PROVIDED DATA ::
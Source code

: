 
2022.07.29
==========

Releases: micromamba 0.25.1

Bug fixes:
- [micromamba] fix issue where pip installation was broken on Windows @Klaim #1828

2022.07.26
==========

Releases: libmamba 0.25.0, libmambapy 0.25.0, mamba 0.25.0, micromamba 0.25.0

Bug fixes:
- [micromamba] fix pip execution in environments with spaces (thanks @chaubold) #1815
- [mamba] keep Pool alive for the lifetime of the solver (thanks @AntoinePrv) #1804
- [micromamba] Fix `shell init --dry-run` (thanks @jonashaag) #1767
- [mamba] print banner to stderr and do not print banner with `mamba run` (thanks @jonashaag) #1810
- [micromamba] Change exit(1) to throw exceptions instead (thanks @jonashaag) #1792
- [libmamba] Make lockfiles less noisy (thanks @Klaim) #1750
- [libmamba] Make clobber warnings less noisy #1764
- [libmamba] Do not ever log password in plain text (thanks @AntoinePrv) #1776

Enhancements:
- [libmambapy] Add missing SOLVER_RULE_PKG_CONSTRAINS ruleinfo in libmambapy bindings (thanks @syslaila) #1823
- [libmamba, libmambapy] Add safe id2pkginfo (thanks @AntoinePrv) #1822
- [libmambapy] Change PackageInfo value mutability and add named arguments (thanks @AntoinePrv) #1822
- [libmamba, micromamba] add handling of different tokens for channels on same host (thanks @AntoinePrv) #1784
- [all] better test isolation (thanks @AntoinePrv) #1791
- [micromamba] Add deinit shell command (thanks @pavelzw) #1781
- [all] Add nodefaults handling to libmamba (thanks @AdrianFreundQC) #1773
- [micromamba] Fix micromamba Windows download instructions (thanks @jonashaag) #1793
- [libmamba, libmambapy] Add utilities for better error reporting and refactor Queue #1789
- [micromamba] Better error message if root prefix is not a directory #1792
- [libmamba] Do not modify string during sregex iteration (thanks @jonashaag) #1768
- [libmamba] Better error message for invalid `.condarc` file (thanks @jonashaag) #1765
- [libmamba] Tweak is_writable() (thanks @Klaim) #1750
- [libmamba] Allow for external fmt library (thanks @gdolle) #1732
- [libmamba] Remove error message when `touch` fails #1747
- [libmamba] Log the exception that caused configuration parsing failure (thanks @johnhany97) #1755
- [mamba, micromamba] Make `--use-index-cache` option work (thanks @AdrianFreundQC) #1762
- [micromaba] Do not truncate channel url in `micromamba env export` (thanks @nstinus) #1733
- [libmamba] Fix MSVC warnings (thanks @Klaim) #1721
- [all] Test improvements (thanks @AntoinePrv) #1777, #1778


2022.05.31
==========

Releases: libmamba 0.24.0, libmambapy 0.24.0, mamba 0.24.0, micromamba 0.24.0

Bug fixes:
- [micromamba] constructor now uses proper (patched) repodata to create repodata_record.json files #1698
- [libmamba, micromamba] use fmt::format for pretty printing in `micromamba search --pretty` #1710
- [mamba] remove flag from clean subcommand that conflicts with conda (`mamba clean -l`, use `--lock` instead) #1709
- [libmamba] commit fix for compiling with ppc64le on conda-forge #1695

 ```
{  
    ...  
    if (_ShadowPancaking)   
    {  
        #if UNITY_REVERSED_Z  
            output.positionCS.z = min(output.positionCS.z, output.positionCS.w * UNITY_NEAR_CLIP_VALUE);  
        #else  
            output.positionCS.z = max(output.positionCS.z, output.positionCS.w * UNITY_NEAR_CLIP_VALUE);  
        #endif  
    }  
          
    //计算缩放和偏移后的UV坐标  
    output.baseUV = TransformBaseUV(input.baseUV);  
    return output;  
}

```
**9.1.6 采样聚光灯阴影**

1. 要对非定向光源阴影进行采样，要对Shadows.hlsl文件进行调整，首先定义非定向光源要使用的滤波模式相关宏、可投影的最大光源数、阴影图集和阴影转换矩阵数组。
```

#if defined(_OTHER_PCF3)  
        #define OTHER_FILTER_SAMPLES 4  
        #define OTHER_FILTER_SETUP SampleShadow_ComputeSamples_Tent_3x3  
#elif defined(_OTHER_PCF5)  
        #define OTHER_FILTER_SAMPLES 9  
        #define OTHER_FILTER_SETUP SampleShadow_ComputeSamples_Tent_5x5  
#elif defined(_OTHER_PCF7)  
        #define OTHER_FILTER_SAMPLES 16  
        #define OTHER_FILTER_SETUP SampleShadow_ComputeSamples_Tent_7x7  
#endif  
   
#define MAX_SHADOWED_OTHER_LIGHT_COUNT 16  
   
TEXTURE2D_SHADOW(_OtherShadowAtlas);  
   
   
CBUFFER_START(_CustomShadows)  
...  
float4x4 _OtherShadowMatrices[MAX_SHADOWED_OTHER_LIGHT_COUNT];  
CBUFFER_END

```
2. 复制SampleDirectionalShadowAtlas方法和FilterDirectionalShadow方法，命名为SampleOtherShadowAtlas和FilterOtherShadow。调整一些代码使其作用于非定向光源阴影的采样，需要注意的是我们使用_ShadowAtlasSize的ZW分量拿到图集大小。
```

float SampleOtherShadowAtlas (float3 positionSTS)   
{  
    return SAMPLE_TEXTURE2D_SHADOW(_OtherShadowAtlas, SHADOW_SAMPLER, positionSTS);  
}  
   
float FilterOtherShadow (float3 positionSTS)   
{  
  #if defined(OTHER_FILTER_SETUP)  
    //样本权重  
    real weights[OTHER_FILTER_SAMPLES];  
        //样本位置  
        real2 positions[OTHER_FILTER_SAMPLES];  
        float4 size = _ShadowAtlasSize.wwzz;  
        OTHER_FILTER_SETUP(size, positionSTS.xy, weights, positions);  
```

TASK ITEM :: Return each entry exactly. Leave none out.

RESULT OF THE TASK ::
Source code

: 
2022.07.29
==========

Releases: micromamba 0.25.1

Bug fixes:
- [micromamba] fix issue where pip installation was broken on Windows @Klaim #1828

2022.07.26
==========

Releases: libmamba 0.25.0, libmambapy 0.25.0, mamba 0.25.0, micromamba 0.25.0

Bug fixes:
- [micromamba] fix pip execution in environments with spaces (thanks @chaubold) #1815
- [mamba] keep Pool alive for the lifetime of the solver (thanks @AntoinePrv) #1804
- [micromamba] Fix `shell init --dry-run` (thanks @jonashaag) #1767
- [mamba] print banner to stderr and do not print banner with `mamba run` (thanks @jonashaag) #1810
- [micromamba] Change exit(1) to throw exceptions instead (thanks @jonashaag) #1792
- [libmamba] Make lockfiles less noisy (thanks @Klaim) #1750
- [libmamba] Make clobber warnings less noisy #1764
- [libmamba] Do not ever log password in plain text (thanks @AntoinePrv) #1776

Enhancements:
- [libmambapy] Add missing SOLVER_RULE_PKG_CONSTRAINS ruleinfo in libmambapy bindings (thanks @syslaila) #1823
- [libmamba, libmambapy] Add safe id2pkginfo (thanks @AntoinePrv) #1822
- [libmambapy] Change PackageInfo value mutability and add named arguments (thanks @AntoinePrv) #1822
- [libmamba, micromamba] add handling of different tokens for channels on same host (thanks @AntoinePrv) #1784
- [all] better test isolation (thanks @AntoinePrv) #1791
- [micromamba] Add deinit shell command (thanks @pavelzw) #1781
- [all] Add nodefaults handling to libmamba (thanks @AdrianFreundQC) #1773
- [micromamba] Fix micromamba Windows download instructions (thanks @jonashaag) #1793
- [libmamba, libmambapy] Add utilities for better error reporting and refactor Queue #1789
- [micromamba] Better error message if root prefix is not a directory #1792
- [libmamba] Do not modify string during sregex iteration (thanks @jonashaag) #1768
- [libmamba] Better error message for invalid `.condarc` file (thanks @jonashaag) #1765
- [libmamba] Tweak is_writable() (thanks @Klaim) #1750
- [libmamba] Allow for external fmt library (thanks @gdolle) #1732
- [libmamba] Remove error message when `touch` fails #1747
- [libmamba] Log the exception that caused configuration parsing failure (thanks @johnhany97) #1755
- [mamba, micromamba] Make `--use-index-cache` option work (thanks @AdrianFreundQC) #1762
- [micromaba] Do not truncate channel url in `micromamba env export` (thanks @nstinus) #1733
- [libmamba] Fix MSVC warnings (thanks @Klaim) #1721
- [all] Test improvements (thanks @AntoinePrv) #1777, #1778


2022.05.31
==========

Releases: libmamba 0.24.0, libmambapy 0.24.0, mamba 0.24.0, micromamba 0.24.0

Bug fixes:
- [micromamba] constructor now uses proper (patched) repodata to create repodata_record.json files #1698
- [libmamba, micromamba] use fmt::format for pretty printing in `micromamba search --pretty` #1710
- [mamba] remove flag from clean subcommand that conflicts with conda (`mamba clean -l`, use `--lock` instead) #1709
- [libmamba] commit fix for compiling with ppc64le on conda-forge #1695

 ```
{  
    ...  
    if (_ShadowPancaking)   
    {  
        #if UNITY_REVERSED_Z  
            output.positionCS.z = min(output.positionCS.z, output.positionCS.w * UNITY_NEAR_CLIP_VALUE);  
        #else  
            output.positionCS.z = max(output.positionCS.z, output.positionCS.w * UNITY_NEAR_CLIP_VALUE);  
        #endif  
    }  
          
    //计算缩放和偏移后的UV坐标  
    output.baseUV = TransformBaseUV(input.baseUV);  
    return output;  
}

```
**9.1.6 采样聚光灯阴影**

1. 要对非定向光源阴影进行采样，要对Shadows.hlsl文件进行调整，首先定义非定向光源要使用的滤波模式相关宏、可投影的最大光源数、阴影图集和阴影转换矩阵数组。
```

#if defined(_OTHER_PCF3)  
        #define OTHER_FILTER_SAMPLES 4  
        #define OTHER_FILTER_SETUP SampleShadow_ComputeSamples_Tent_3x3  
#elif defined(_OTHER_PCF5)  
        #define OTHER_FILTER_SAMPLES 9  
        #define OTHER_FILTER_SETUP SampleShadow_ComputeSamples_Tent_5x5  
#elif defined(_OTHER_PCF7)  
        #define OTHER_FILTER_SAMPLES 16  
        #define OTHER_FILTER_SETUP SampleShadow_ComputeSamples_Tent_7x7  
#endif  
   
#define MAX_SHADOWED_OTHER_LIGHT_COUNT 16  
   
TEXTURE2D_SHADOW(_OtherShadowAtlas);  
   
   
CBUFFER_START(_CustomShadows)  
...  
float4x4 _OtherShadowMatrices[MAX_SHADOWED_OTHER_LIGHT_COUNT];  
CBUFFER_END

```
2. 复制SampleDirectionalShadowAtlas方法和FilterDirectionalShadow方法，命名为SampleOtherShadowAtlas和FilterOtherShadow。调整一些代码使其作用于非定向光源阴影的采样，需要注意的是我们使用_ShadowAtlasSize的ZW分量拿到图集大小。
```

float SampleOtherShadowAtlas (float3 positionSTS)   
{  
    return SAMPLE_TEXTURE2D_SHADOW(_OtherShadowAtlas, SHADOW_SAMPLER, positionSTS);  
}  
   
float FilterOtherShadow (float3 positionSTS)   
{  
  #if defined(OTHER_FILTER_SETUP)  
    //样本权重  
    real weights[OTHER_FILTER_SAMPLES];  
        //样本位置  
        real2 positions[OTHER_FILTER_SAMPLES];  
        float4 size = _ShadowAtlasSize.wwzz;  
        OTHER_FILTER_SETUP(size, positionSTS.xy, weights, positions);  
```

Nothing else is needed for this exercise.